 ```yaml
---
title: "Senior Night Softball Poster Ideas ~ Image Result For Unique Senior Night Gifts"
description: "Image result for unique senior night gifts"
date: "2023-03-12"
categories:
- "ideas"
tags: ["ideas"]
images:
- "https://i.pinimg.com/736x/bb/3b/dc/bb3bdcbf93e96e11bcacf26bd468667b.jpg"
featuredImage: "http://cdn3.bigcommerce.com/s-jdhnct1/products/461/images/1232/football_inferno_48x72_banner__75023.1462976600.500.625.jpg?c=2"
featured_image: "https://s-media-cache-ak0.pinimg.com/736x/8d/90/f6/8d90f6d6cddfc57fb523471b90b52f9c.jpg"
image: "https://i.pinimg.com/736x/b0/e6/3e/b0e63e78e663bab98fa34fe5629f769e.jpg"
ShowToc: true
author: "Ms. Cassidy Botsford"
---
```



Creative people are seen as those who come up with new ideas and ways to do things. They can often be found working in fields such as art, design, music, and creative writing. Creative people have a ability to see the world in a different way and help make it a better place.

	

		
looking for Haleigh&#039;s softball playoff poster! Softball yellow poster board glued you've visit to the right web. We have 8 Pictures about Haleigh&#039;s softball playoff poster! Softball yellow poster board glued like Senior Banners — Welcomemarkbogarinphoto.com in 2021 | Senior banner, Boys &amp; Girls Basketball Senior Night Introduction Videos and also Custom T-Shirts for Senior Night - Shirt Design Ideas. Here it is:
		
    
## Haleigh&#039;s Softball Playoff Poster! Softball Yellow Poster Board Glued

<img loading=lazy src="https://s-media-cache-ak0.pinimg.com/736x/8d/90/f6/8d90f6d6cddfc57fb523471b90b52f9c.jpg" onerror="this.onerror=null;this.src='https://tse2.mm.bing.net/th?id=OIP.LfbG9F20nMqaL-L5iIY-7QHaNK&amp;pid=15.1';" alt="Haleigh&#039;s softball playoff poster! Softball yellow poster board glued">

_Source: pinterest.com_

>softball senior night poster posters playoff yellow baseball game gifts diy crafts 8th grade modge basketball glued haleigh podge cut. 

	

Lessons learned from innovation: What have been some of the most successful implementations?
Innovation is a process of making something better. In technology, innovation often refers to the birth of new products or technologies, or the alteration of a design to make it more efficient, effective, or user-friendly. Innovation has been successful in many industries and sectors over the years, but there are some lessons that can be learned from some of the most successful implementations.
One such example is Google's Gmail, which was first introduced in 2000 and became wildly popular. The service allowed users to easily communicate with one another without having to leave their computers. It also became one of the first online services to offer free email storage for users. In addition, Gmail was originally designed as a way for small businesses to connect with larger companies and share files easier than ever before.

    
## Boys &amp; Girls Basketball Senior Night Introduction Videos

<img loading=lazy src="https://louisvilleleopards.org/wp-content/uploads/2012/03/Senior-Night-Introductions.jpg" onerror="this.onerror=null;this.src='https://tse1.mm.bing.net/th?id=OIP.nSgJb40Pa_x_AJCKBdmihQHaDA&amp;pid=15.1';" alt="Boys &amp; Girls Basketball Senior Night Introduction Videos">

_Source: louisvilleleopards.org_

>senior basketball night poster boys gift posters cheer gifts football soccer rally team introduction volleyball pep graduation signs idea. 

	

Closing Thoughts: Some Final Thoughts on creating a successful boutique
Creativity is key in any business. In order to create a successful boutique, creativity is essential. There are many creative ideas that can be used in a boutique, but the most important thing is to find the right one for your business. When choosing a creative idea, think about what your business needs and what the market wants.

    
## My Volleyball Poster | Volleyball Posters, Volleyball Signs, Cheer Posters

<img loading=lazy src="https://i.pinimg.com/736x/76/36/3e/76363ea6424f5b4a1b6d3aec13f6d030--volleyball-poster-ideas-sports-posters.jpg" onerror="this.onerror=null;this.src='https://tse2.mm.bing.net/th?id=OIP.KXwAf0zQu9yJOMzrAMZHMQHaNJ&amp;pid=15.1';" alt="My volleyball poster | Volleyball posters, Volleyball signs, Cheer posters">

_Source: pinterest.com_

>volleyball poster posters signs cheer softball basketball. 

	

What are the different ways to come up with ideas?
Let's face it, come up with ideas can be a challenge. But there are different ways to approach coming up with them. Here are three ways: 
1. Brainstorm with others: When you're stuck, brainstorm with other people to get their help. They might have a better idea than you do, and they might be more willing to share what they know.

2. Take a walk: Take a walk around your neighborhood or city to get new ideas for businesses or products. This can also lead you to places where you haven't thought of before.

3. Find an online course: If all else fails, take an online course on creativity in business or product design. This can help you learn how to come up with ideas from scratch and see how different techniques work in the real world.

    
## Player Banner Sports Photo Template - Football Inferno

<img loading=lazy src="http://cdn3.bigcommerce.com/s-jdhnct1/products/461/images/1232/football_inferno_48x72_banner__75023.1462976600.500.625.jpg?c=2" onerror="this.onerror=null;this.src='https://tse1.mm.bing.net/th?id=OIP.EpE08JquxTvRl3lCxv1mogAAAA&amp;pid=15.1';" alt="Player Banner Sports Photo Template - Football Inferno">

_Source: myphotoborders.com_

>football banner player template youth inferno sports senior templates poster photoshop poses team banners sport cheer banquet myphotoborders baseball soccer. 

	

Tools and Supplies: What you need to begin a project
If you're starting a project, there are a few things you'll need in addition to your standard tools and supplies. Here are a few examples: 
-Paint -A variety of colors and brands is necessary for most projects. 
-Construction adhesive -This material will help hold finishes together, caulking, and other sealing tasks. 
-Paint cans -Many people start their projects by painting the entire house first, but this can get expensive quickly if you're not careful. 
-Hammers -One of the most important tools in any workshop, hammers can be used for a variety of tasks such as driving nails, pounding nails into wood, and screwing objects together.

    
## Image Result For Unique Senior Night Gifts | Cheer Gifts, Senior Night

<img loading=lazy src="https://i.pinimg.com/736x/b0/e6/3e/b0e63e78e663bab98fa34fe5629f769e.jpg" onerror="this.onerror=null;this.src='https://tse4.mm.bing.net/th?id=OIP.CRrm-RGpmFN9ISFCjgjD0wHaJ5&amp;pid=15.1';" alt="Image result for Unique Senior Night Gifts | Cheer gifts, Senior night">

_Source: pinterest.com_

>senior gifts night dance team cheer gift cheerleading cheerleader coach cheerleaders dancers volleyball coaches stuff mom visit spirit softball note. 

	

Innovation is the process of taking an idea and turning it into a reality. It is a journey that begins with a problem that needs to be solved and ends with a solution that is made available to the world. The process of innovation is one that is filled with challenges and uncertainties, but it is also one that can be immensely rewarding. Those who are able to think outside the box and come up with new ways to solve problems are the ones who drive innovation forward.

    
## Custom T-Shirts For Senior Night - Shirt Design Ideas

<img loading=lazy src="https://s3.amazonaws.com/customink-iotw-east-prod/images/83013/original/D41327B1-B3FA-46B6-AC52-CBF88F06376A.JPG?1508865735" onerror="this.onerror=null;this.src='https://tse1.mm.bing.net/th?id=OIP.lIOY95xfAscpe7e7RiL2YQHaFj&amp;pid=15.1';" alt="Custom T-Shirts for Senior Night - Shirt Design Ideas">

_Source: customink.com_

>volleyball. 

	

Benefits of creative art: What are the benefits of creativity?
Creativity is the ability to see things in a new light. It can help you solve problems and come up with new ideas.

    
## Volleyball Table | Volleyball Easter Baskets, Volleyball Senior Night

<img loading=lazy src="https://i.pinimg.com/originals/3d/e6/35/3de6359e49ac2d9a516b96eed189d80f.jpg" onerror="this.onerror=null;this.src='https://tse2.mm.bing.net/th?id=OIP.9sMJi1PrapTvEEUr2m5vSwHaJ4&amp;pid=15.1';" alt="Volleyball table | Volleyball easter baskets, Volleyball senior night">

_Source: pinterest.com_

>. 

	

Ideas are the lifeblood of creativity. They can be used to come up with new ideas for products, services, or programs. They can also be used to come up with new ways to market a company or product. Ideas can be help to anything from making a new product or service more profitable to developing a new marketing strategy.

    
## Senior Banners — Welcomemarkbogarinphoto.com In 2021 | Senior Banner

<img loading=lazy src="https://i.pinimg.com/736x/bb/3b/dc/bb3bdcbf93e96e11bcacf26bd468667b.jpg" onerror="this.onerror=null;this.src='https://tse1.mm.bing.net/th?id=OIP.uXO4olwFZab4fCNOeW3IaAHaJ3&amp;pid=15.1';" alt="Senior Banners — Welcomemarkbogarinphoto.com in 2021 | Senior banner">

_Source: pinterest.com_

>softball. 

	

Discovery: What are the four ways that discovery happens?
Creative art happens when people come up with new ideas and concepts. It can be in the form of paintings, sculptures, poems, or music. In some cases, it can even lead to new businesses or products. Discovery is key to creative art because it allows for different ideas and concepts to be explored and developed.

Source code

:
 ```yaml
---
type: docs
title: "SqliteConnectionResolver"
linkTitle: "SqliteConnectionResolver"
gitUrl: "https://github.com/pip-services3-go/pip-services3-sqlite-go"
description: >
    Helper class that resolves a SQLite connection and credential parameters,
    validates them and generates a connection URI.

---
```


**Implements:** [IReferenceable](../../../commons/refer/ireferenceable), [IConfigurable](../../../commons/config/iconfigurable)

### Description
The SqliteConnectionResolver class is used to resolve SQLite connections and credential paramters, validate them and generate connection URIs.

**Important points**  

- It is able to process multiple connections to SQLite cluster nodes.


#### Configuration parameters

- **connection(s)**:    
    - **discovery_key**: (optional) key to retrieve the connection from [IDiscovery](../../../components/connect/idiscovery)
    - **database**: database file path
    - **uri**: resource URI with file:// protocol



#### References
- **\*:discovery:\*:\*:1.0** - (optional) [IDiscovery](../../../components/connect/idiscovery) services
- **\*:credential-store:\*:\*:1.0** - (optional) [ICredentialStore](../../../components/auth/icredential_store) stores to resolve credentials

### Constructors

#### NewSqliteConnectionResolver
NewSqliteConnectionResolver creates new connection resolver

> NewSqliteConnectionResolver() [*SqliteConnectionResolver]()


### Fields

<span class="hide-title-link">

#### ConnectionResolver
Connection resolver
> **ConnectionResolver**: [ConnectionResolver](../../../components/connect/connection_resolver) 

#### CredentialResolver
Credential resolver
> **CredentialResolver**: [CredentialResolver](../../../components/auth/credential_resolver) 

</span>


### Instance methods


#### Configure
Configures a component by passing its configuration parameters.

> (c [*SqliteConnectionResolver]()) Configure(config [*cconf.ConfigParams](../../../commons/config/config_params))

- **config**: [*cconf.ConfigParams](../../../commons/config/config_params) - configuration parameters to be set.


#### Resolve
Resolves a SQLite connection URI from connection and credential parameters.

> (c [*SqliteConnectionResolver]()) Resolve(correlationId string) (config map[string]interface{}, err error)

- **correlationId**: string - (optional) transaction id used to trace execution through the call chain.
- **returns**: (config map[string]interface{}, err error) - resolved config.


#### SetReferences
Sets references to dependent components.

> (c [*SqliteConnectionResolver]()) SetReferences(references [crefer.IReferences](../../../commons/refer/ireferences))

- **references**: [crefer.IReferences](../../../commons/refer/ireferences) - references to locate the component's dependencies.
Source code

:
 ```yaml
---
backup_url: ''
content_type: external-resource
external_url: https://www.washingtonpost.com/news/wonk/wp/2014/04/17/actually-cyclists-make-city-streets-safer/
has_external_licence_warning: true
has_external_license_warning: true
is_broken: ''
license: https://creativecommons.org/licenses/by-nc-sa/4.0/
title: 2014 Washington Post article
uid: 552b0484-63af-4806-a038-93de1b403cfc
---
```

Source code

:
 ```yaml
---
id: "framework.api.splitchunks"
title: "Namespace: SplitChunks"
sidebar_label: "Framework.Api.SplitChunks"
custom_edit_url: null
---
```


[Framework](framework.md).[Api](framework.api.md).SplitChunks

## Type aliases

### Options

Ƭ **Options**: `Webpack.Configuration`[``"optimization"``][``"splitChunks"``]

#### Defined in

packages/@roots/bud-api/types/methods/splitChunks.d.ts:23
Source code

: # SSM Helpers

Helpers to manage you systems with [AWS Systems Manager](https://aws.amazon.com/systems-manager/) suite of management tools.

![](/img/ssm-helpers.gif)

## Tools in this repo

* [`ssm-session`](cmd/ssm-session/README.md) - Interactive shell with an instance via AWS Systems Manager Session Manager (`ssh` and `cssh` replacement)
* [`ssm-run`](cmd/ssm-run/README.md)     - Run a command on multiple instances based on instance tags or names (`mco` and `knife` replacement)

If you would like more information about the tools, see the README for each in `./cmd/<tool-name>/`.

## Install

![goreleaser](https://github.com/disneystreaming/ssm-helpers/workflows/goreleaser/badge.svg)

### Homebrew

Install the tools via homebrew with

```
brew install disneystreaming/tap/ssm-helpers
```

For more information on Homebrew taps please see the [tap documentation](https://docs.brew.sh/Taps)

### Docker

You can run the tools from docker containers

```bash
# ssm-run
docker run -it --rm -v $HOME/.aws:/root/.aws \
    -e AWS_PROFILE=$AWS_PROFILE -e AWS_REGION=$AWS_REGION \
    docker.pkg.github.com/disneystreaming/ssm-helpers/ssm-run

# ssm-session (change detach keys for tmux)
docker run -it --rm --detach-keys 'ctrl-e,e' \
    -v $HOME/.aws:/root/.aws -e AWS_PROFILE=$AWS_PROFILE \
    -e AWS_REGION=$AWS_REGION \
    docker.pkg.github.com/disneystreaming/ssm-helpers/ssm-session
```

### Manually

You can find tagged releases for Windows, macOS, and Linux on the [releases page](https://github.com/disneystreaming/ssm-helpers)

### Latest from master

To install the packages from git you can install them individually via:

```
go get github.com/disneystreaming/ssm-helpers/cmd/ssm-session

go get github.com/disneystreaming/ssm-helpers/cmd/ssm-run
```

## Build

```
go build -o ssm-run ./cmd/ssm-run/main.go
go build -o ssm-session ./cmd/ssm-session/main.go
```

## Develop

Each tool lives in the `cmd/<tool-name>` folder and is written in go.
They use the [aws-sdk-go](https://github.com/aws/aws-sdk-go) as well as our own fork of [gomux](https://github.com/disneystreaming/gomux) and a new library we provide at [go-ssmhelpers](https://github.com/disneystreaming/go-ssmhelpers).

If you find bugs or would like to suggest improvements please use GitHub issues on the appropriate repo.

******************************

Task directions: The lines to report are those in the material above that contain the word "louisvilleleopards"; copy every one of them.

Solution:
<img loading=lazy src="https://louisvilleleopards.org/wp-content/uploads/2012/03/Senior-Night-Introductions.jpg" onerror="this.onerror=null;this.src='https://tse1.mm.bing.net/th?id=OIP.nSgJb40Pa_x_AJCKBdmihQHaDA&amp;pid=15.1';" alt="Boys &amp; Girls Basketball Senior Night Introduction Videos">
_Source: louisvilleleopards.org_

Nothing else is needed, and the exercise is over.